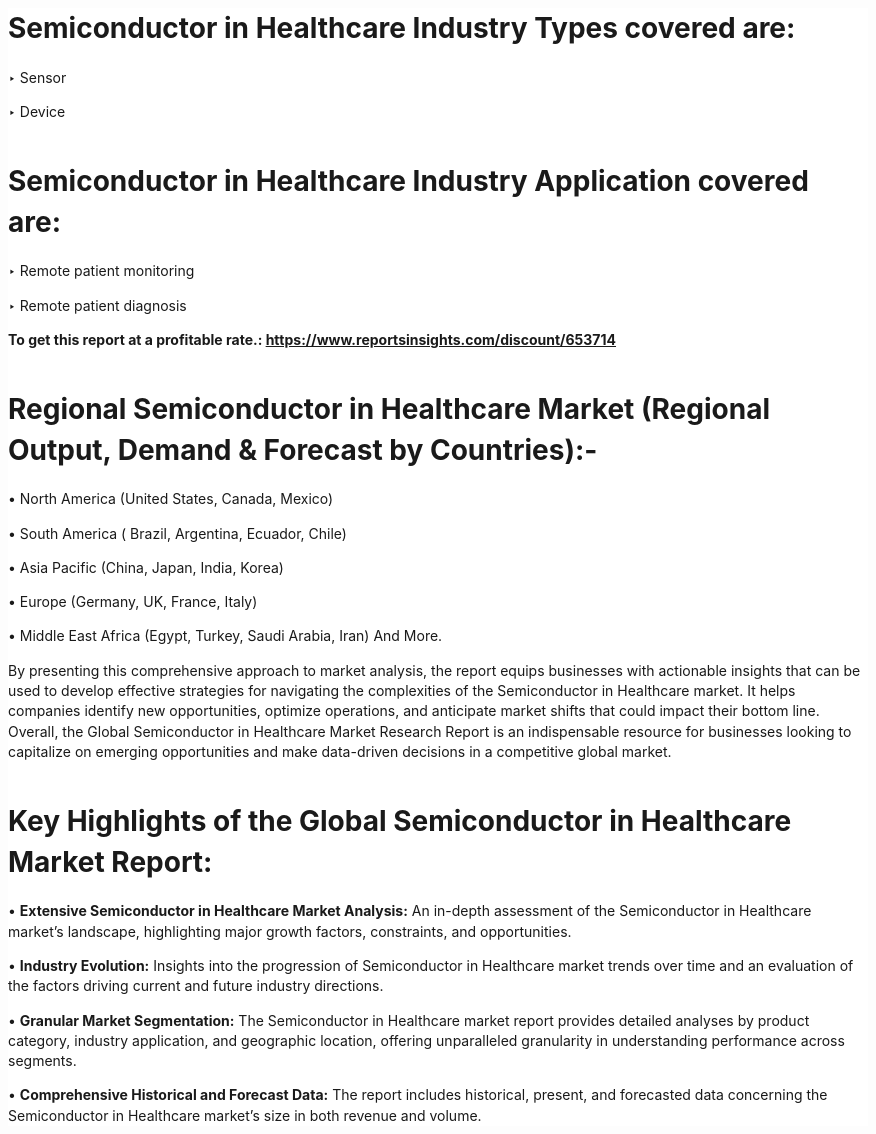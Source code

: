 # <strong>Semiconductor in Healthcare Industry Types covered are:</strong>

‣ Sensor

‣ Device

# <strong>Semiconductor in Healthcare Industry Application covered are:</strong>

‣ Remote patient monitoring

‣ Remote patient diagnosis

<strong>To get this report at a profitable rate.: <a href=https://www.reportsinsights.com/discount/653714>https://www.reportsinsights.com/discount/653714</a></strong></font>

# <strong>Regional Semiconductor in Healthcare Market (Regional Output, Demand &amp; Forecast by Countries):-</strong>

• North America (United States, Canada, Mexico)

• South America ( Brazil, Argentina, Ecuador, Chile)

• Asia Pacific (China, Japan, India, Korea)

• Europe (Germany, UK, France, Italy)

• Middle East Africa (Egypt, Turkey, Saudi Arabia, Iran) And More.

By presenting this comprehensive approach to market analysis, the report equips businesses with actionable insights that can be used to develop effective strategies for navigating the complexities of the Semiconductor in Healthcare market. It helps companies identify new opportunities, optimize operations, and anticipate market shifts that could impact their bottom line. Overall, the Global Semiconductor in Healthcare Market Research Report is an indispensable resource for businesses looking to capitalize on emerging opportunities and make data-driven decisions in a competitive global market.

# <strong>Key Highlights of the Global Semiconductor in Healthcare Market Report:</strong>

• <strong>Extensive Semiconductor in Healthcare Market Analysis:</strong> An in-depth assessment of the Semiconductor in Healthcare market’s landscape, highlighting major growth factors, constraints, and opportunities.

• <strong>Industry Evolution:</strong> Insights into the progression of Semiconductor in Healthcare market trends over time and an evaluation of the factors driving current and future industry directions.

• <strong>Granular Market Segmentation:</strong> The Semiconductor in Healthcare market report provides detailed analyses by product category, industry application, and geographic location, offering unparalleled granularity in understanding performance across segments.

• <strong>Comprehensive Historical and Forecast Data:</strong> The report includes historical, present, and forecasted data concerning the Semiconductor in Healthcare market’s size in both revenue and volume.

● **Directions**
What is the number of lines in the listing that contain the word "factors"? Give that number and nothing else.

● **Exercise answer**
2